Holger Wehrstedt, Hannover
Das sagen Schwafler, die nicht mal drei Sekunden die Klappe halten können. Pure Kiefergymnastik, dieser Spruch!
Klaus Türk, Braunschweig
Warum redet man vom stahlblauen Himmel, obwohl Stahl doch gar nicht blau ist? (22. 3.)
Weil dann kein Wölkchen das Himmelsblau trübt. Dann scheint die Sonne unerbittlich, stahlhart.
Bernd Glaumann, Pforzheim
Stahlblau gibt es tatsächlich. Wenn Edelstähle erhitzt werden, bildet sich eine dünne Oxidschicht auf der Oberfläche. Der Volksmund sagt dazu „anlaufen“. Diese Schicht schimmert gern in einem tiefen Blau: stahlblau eben.
Christoph Schmees, Bremen
Aus dem gleichen unerfindlichen Grund, aus dem immer von olivfarbener Haut geschrieben wird, auch wenn die so Beschriebenen keineswegs grün im Gesicht sind. Wiebke Fuchs, Hamburg
Wenn Stahl erwärmt wird, verändert er seine Farbe. An der Farbe kann man sehr genau sehen, wie warm der Stahl geworden ist. Bei zirka 630 Grad wird der wunderschön dunkelblau – eine Farbe, die der Himmel nur selten annimmt. Hat man es geschafft, wichtige Teile einer Maschine stahlblau zu bekommen, kann man von da an getrost für längere Zeit in den Himmel schaun. Hans Christian Koehler
Hmm, ich dachte immer, das Thema „Anlauffarben von Stahl“ gehöre zur Allgemeinbildung, aber vermutlich doch nicht.
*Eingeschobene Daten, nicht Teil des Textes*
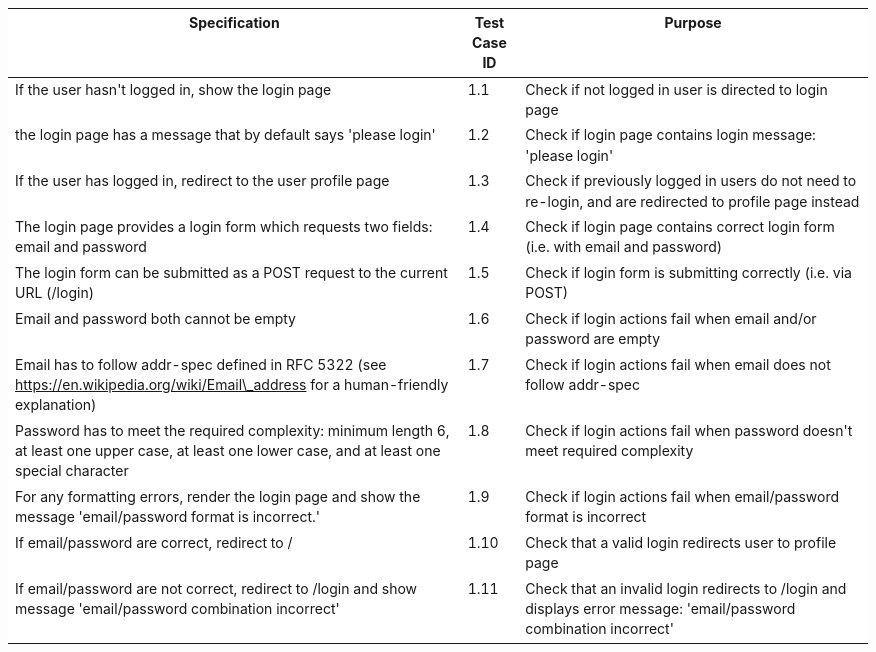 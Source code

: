 | Specification                                                                                                                                                 | Test Case ID | Purpose                                                                                                                                                                                                                                                    |
| ------------------------------------------------------------------------------------------------------------------------------------------------------------- | ------------ | ---------------------------------------------------------------------------------------------------------------------------------------------------------------------------------------------------------------------------------------------------------- |
| If the user hasn't logged in, show the login page                                                                                                             | 1.1          | Check if not logged in user is directed to login page                                                                                                                                                                                                      |
| the login page has a message that by default says 'please login'                                                                                              | 1.2          | Check if login page contains login message: 'please login'                                                                                                                                                                                                 |
| If the user has logged in, redirect to the user profile page                                                                                                  | 1.3          | Check if previously logged in users do not need to re-login, and are redirected to profile page instead                                                                                                                                                    |
| The login page provides a login form which requests two fields: email and password                                                                            | 1.4          | Check if login page contains correct login form (i.e. with email and password)                                                                                                                                                                             |
| The login form can be submitted as a POST request to the current URL (/login)                                                                                 | 1.5          | Check if login form is submitting correctly (i.e. via POST)                                                                                                                                                                                                |
| Email and password both cannot be empty                                                                                                                       | 1.6          | Check if login actions fail when email and/or password are empty                                                                                                                                                                                           |
| Email has to follow addr-spec defined in RFC 5322 (see https://en.wikipedia.org/wiki/Email\_address for a human-friendly explanation)                         | 1.7          | Check if login actions fail when email does not follow addr-spec                                                                                                                                                                                           |
| Password has to meet the required complexity: minimum length 6, at least one upper case, at least one lower case, and at least one special character          | 1.8          | Check if login actions fail when password doesn't meet required complexity                                                                                                                                                                                 |
| For any formatting errors, render the login page and show the message 'email/password format is incorrect.'                                                   | 1.9          | Check if login actions fail when email/password format is incorrect                                                                                                                                                                                        |
| If email/password are correct, redirect to /                                                                                                                  | 1.10         | Check that a valid login redirects user to profile page                                                                                                                                                                                                    |
| If email/password are not correct, redirect to /login and show message 'email/password combination incorrect'                                                 | 1.11         | Check that an invalid login redirects to /login and displays error message: 'email/password combination incorrect'                                                                                                                                         |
Also, wenn Stahl stark erhitzt wird, verändert er seine Farbe. Zuerst wird er gelblich, dann geht’s (wenn ich mich recht erinnere) mit Rottönen weiter, und zum Schluss kommt Blau, und zwar ein sehr deutliches Blau. Diese Farben verraten dem Fachmann auch, von welcher qualitativen Beschaffenheit der Stahl ist (spröde, weich u. Ä.).
Ute Lauermann, Hamburg
Warum sind Brüder gut für die Ellenbogen? (22. 3.)
Weil die Ertl-Martina früher als junges Skihaserl immer die Pisten runtergefegt ist und ihr Vater überall ihre dicklichen Brüder postieren ließ, wo sie Gefahr lief, die Kurve nicht zu kriegen. Auf diese Art und Weise hat sie nie auch nur eine Schramme an ihre Ellenbogen bekommen. Aber weil die Brüder es ganz so witzig nicht fanden, immer umgefahren zu werden und am ganzen Körper Beulen und Schrunden zu bekommen, haben sie ihre Schwester für ihren sportlichen Erfolg gehasst wie nichts Gutes und sie das auch spüren lassen. Das wiederum setzte ihr seelisch zu; sie ist ja nicht aus Holz.
Statt sich aber bei den Brüdern für das ständige Umfahren einmal ordentlich und in aller Form zu entschuldigen und um Verständnis zu werben, fing sie damals an, gläserweise Nutella in sich reinzuschaufeln. Seither weiß sie: Nutella ist gut für die Seele. Und Brüder sind gut für die Ellenbogen.
Was sie beim Bungeespringen falsch gemacht hat, kann ich allerdings auch nicht sagen.